[RFC PATCH 0/1] KVM-arm: Optimize cache flush by only flushing on vcpu0

Fri Apr 18 06:10:19 PDT 2025

On Fri, 18 Apr 2025 11:22:43 +0100,
Jiayuan Liang <ljykernel at 163.com> wrote:
> 
> This is an RFC patch to optimize cache flushing behavior in KVM/arm64.
> 
> When toggling cache state in a multi-vCPU guest, we currently flush the VM's
> stage2 page tables on every vCPU that transitions cache state. This leads to
> redundant cache flushes during guest boot, as each vCPU performs the same
> flush operation.
> 
> In a typical guest boot sequence, vcpu0 is the first to enable caches, and
> other vCPUs follow afterward. By the time secondary vCPUs enable their caches,
> the flush performed by vcpu0 has already ensured cache coherency for the
> entire VM.

The most immediate issue I can spot is that vcpu0 is not special.
There is nothing that says vcpu0 will be the first switching its MMU
on, nor that vcpu0 will ever be running. I guess what you would want
instead is that the *first* vcpu that enables its MMU performs the
CMOs, while the others may not have to.

But even then, this changes a behaviour some guests *may* be relying
on, which is that what they have written while their MMU was off is
visible with the MMU on, without the guest doing any CMO of its own.

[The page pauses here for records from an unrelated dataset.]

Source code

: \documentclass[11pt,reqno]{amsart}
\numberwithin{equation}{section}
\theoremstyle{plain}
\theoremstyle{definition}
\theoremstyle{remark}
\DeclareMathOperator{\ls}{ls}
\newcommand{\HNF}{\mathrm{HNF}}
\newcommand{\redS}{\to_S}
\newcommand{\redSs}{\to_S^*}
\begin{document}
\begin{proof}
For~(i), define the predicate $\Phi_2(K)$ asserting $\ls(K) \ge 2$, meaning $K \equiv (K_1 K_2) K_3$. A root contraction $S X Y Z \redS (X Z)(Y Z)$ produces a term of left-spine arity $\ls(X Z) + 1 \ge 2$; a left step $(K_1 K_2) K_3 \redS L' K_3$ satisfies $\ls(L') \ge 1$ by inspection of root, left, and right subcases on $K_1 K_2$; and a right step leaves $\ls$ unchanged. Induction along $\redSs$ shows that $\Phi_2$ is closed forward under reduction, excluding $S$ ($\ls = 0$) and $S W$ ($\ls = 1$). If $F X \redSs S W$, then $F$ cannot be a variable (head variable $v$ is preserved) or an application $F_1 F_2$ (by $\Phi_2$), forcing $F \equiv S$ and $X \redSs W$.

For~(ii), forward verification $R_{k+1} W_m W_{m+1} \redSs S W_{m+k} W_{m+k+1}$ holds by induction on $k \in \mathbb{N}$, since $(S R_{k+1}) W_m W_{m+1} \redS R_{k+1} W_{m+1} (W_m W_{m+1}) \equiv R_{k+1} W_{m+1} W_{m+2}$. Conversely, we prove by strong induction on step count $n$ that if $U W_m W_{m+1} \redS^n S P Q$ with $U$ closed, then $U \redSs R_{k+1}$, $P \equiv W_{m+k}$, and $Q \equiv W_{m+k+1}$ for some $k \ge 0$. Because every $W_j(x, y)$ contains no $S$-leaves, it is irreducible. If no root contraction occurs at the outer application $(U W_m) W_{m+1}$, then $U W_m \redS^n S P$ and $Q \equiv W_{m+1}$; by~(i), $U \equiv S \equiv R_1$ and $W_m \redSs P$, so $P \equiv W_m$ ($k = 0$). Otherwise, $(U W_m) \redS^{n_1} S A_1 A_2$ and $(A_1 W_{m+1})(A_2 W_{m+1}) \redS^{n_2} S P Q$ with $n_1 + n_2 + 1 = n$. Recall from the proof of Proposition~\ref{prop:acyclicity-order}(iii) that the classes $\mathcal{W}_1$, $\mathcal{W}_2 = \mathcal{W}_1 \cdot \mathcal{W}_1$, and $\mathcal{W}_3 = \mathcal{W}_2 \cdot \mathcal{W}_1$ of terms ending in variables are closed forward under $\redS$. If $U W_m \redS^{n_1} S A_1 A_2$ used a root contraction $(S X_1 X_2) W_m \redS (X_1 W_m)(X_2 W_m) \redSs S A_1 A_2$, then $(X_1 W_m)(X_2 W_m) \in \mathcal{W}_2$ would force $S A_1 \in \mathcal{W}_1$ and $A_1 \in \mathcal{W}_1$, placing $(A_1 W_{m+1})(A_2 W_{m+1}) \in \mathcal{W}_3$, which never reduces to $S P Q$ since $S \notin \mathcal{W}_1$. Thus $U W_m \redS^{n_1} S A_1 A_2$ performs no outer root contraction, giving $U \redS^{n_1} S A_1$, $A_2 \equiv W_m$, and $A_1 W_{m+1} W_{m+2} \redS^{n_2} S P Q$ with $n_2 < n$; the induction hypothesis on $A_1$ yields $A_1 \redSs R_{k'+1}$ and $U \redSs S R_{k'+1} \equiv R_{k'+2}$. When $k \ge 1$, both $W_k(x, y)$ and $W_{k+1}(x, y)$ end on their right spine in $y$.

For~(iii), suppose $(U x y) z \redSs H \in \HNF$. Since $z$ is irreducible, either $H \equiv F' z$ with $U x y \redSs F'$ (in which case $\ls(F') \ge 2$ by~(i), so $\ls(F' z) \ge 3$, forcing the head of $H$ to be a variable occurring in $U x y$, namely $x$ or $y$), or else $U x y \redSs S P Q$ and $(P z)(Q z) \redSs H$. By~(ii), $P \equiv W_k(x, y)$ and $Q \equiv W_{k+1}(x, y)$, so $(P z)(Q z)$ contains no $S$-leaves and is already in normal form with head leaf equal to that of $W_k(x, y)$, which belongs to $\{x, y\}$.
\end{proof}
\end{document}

A lot of this stuff comes from the days where we were mostly running
32bit guests, some of which had (and still have) pretty bad
assumptions (set/way operations being one of them).

64bit guests *should* be much better behaved, and I wonder whether we
could actually drop the whole thing altogether for those. Something
like the hack below.

But this requires testing and more thought than I'm prepared to on a
day off... ;-)

Thanks,

	M.

diff --git a/arch/arm64/include/asm/kvm_emulate.h b/arch/arm64/include/asm/kvm_emulate.h
index bd020fc28aa9c..9d05e65433916 100644
--- a/arch/arm64/include/asm/kvm_emulate.h
+++ b/arch/arm64/include/asm/kvm_emulate.h
@@ -85,9 +85,11 @@ static inline void vcpu_reset_hcr(struct kvm_vcpu *vcpu)
 	 * For non-FWB CPUs, we trap VM ops (HCR_EL2.TVM) until M+C
 	 * get set in SCTLR_EL1 such that we can detect when the guest
 	 * MMU gets turned on and do the necessary cache maintenance
-	 * then.
+	 * then. Limit this dance to 32bit guests, assuming that 64bit
+	 * guests are reasonably behaved.
 	 */
-	if (!cpus_have_final_cap(ARM64_HAS_STAGE2_FWB))
+	if (!cpus_have_final_cap(ARM64_HAS_STAGE2_FWB) &&
+	    vcpu_el1_is_32bit(vcpu))
 		vcpu->arch.hcr_el2 |= HCR_TVM;
 }
 

-- 
Jazz isn't dead. It just smells funny.